I'm on a dual core 64-bit Linux system (Fedora 12).

I have attached the server code that you can use to reproduce the problem. It requires the network and network-bytestring packages to function, but is otherwise standalone.

Running it is easy:

ghc -fforce-recomp -O --make Netbench
./Netbench localhost 8080

I've been using the standard apachebench tool, ab, to stress the server:

ab -c 10 -n 30000 http://localhost:8080/

This hits the server with 10 concurrent requests for a total of 30,000 requests. Here are some throughput measurements:

  • 6.10.4, unthreaded RTS: 5539 req/sec
  • 6.10.4, threaded RTS, -N1: 7758 req/sec
  • 6.10.4, threaded RTS, -N2: 5856 req/sec
  • 6.12.1, unthreaded RTS: 5612 req/sec
  • 6.12.1, threaded RTS, -N1: 7437 req/sec
  • 6.12.1, threaded RTS, -N2: 1978 req/sec

With -N2 under 6.12.1, there is a high probability (> 50%) that the server will deadlock mid-run.

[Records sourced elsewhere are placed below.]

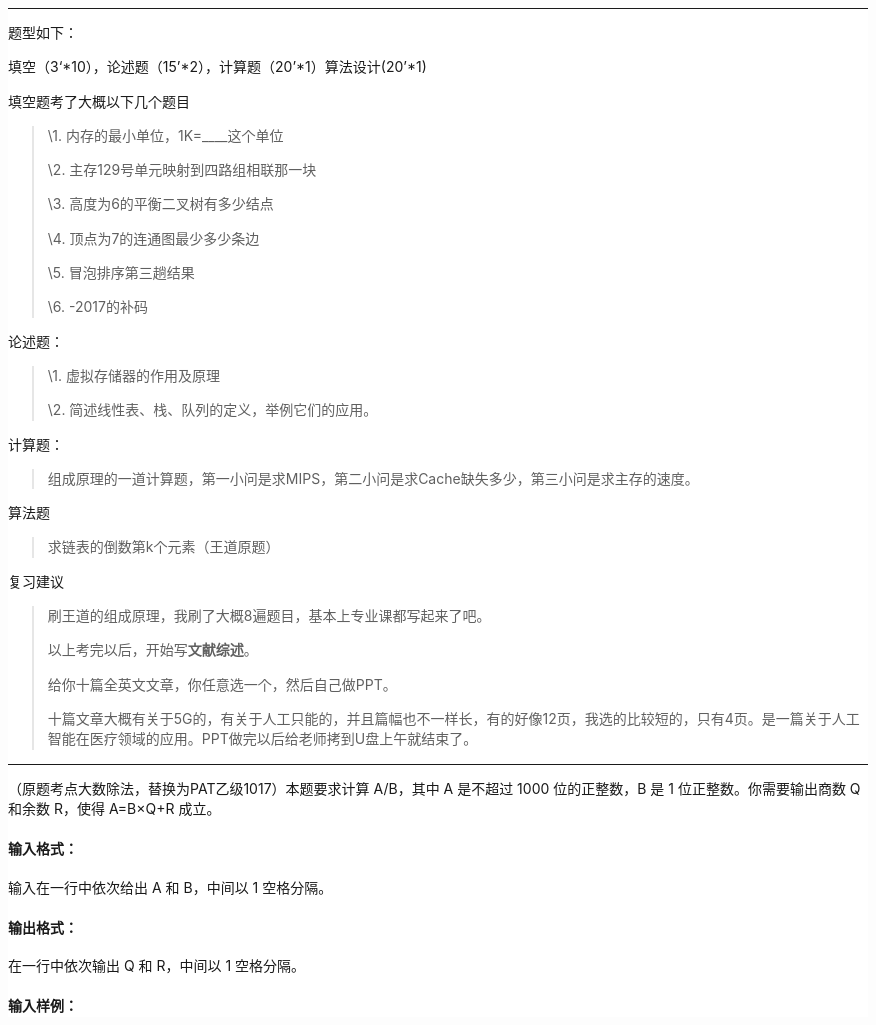 ***

题型如下：

填空（3‘*10），论述题（15’*2），计算题（20’*1）算法设计(20’*1)

填空题考了大概以下几个题目

> \1.  内存的最小单位，1K=____这个单位
>
> \2.  主存129号单元映射到四路组相联那一块
>
> \3.  高度为6的平衡二叉树有多少结点
>
> \4.  顶点为7的连通图最少多少条边
>
> \5.  冒泡排序第三趟结果
>
> \6.  -2017的补码

论述题：

> \1.  虚拟存储器的作用及原理
>
> \2.  简述线性表、栈、队列的定义，举例它们的应用。

计算题：

> 组成原理的一道计算题，第一小问是求MIPS，第二小问是求Cache缺失多少，第三小问是求主存的速度。

算法题

> 求链表的倒数第k个元素（王道原题）

复习建议

> 刷王道的组成原理，我刷了大概8遍题目，基本上专业课都写起来了吧。
>
> 以上考完以后，开始写**文献综述**。
>
> 给你十篇全英文文章，你任意选一个，然后自己做PPT。
>
> 十篇文章大概有关于5G的，有关于人工只能的，并且篇幅也不一样长，有的好像12页，我选的比较短的，只有4页。是一篇关于人工智能在医疗领域的应用。PPT做完以后给老师拷到U盘上午就结束了。

***

 （原题考点大数除法，替换为PAT乙级1017）本题要求计算 A/B，其中 A 是不超过 1000 位的正整数，B 是 1 位正整数。你需要输出商数 Q 和余数 R，使得 A=B×Q+R 成立。

#### 输入格式： 

  输入在一行中依次给出 A 和 B，中间以 1 空格分隔。

#### 输出格式：

  在一行中依次输出 Q 和 R，中间以 1 空格分隔。

#### 输入样例：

When a multi-CPU run completes successfully under 6.12.1, ab reports that quite often a single request will get stuck for several seconds before the server responds. This does not seem to happen in other scenarios.

If you would like any more details, please let me know. Thanks.

Attachments (2)

Netbench.hs (2.6 KB) - added by bos 8 years ago.
Netbench.hs
Screenshot-ThreadScope - Netbench.eventlog.png (62.8 KB) - added by simonmar 8 years ago.

Download all attachments as: .zip

Change History (23)

Changed 8 years ago by bos

Attachment: Netbench.hs added

Netbench.hs

comment:1 Changed 8 years ago by bos

Oops, sorry for the messy formatting of the allegedly bulleted lists. I tried! I can't figure out how to go back and tidy them up.

comment:2 Changed 8 years ago by bsdemon

Cc: 8mayday@… added

comment:3 Changed 8 years ago by igloo

Description: modified (diff)
Milestone: 6.12.2

Thanks for the report. I've fixed the formatting.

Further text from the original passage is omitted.